Con decreto del 3 luglio 2025, firmato dal Capo del Dipartimento per l’Informazione e l’Editoria della Presidenza del Consiglio dei Ministri, è stato pubblicato l’elenco ufficiale delle emittenti radiofoniche e televisive ammesse al contributo previsto dall’art. 6 del D.P.C.M. del 10 agosto 2023. Il sostegno rientra nel quadro del Fondo straordinario per l’editoria ed è destinato a finanziare progetti di aggiornamento tecnologico realizzati nel corso del 2023.
Il provvedimento riconosce un contributo a fondo perduto finalizzato a favorire l’adozione di tecnologie innovative nel settore radiotelevisivo. L’ammontare complessivo stanziato per l’anno in questione è pari a 55 milioni di euro, di cui 45 milioni riservati alle emittenti radio-TV, così distribuiti:
- 20 milioni per i fornitori di servizi di media audiovisivi nazionali con LCN;
- 15 milioni per le emittenti locali;
- 10 milioni per i soggetti attivi nella radiofonia digitale in possesso di autorizzazioni o facenti parte di consorzi DAB.
Il contributo copre il 70% delle spese sostenute, erogato sotto forma di rimborso, al netto della ritenuta IRES, mediante bonifico bancario sui conti indicati durante la fase di candidatura, che si è svolta tra ottobre e novembre 2024.

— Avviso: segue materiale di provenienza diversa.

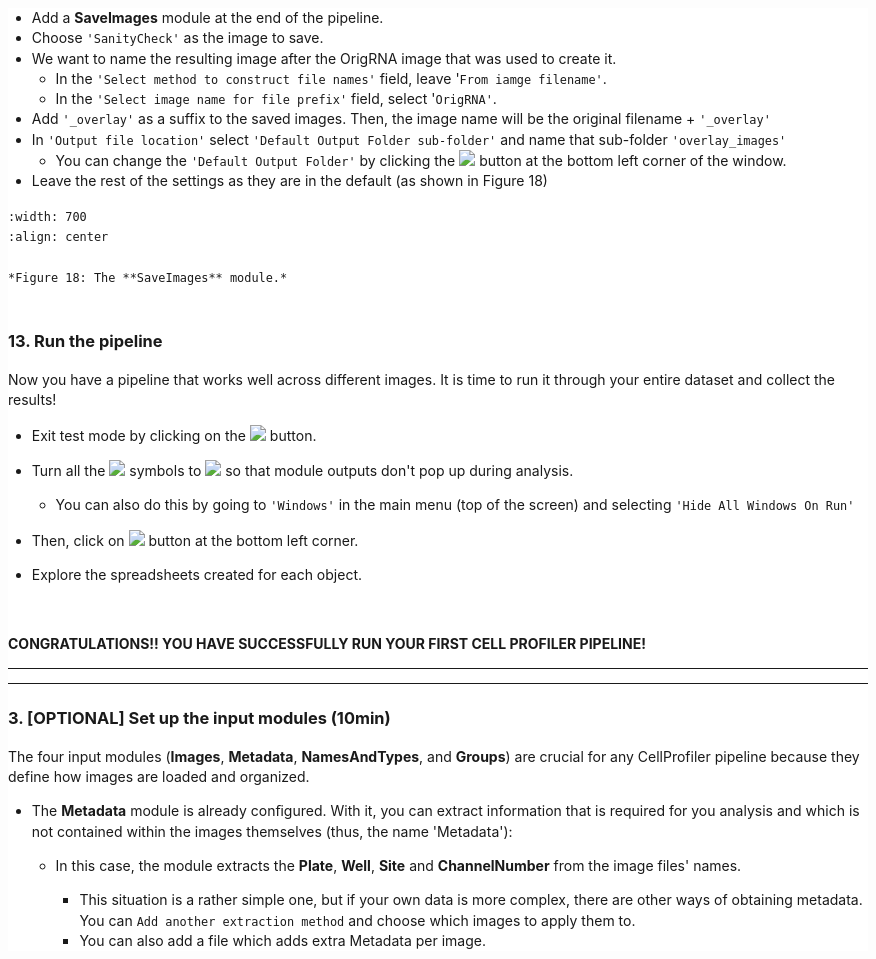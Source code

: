 - Add a **SaveImages** module at the end of the pipeline.
- Choose `'SanityCheck'` as the image to save.
- We want to name the resulting image after the OrigRNA image that was used to create it. 
  - In the `'Select method to construct file names'` field, leave '`From iamge filename'`.
  - In the `'Select image name for file prefix'` field, select '`OrigRNA'`.
- Add `'_overlay'` as a suffix to the saved images. Then, the image name will be the original filename + `'_overlay'`
- In `'Output file location'` select `'Default Output Folder sub-folder'` and name that sub-folder `'overlay_images'`
  - You can change the `'Default Output Folder'` by clicking the <img src="./TutorialImages/OutputSettings.png" width="120"/> button at the bottom left corner of the window.
- Leave the rest of the settings as they are in the default (as shown in Figure 18)


```{figure} ./TutorialImages/Fig18.png
:width: 700
:align: center

*Figure 18: The **SaveImages** module.*
 
```

### **13. Run the pipeline**
Now you have a pipeline that works well across different images. It is time to run it through your entire dataset and collect the results!

- Exit test mode by clicking on the <img src="./TutorialImages/ExitTestMode.png" width="120"/> button.

- Turn all the <img src="./TutorialImages/EyeOpen.png" width="50"/> symbols to <img src="./TutorialImages/EyeClosed.png" width="50"/> so that module outputs don't pop up during analysis.
  - You can also do this by going to `'Windows'` in the main menu (top of the screen) and selecting `'Hide All Windows On Run'`

- Then, click on <img src="./TutorialImages/AnalyzeImages.png" width="120"/> button at the bottom left corner.
 
- Explore the spreadsheets created for each object.

<br>

**CONGRATULATIONS!! YOU HAVE SUCCESSFULLY RUN YOUR FIRST CELL PROFILER PIPELINE!**

------------------------------------------------------------------------------------
---------------------------------------------------------------------------------------
###  **3. [OPTIONAL] Set up the input modules (10min)**
  
The four input modules (**Images**, **Metadata**, **NamesAndTypes**, and **Groups**) are crucial for any CellProfiler pipeline because they define how images are loaded and organized.

- The **Metadata** module is already conﬁgured. With it, you can extract information that is required for you analysis and which is not contained within the images themselves (thus, the name 'Metadata'):

  - In this case, the module extracts the **Plate**, **Well**, **Site** and **ChannelNumber** from the image files' names.

    - This situation is a rather simple one, but if your own data is more complex, there are other ways of obtaining metadata. You can `Add another extraction method` and choose which images to apply them to.  
    - You can also add a file which adds extra Metadata per image.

L’accesso ai fondi resta subordinato al possesso di requisiti tecnico-amministrativi precisi, tra cui: regolare posizione contributiva, operatività documentata e codici ATECO coerenti con le attività editoriali. Tali criteri variano a seconda della natura dell’operatore (editoria tradizionale o radiotelevisiva).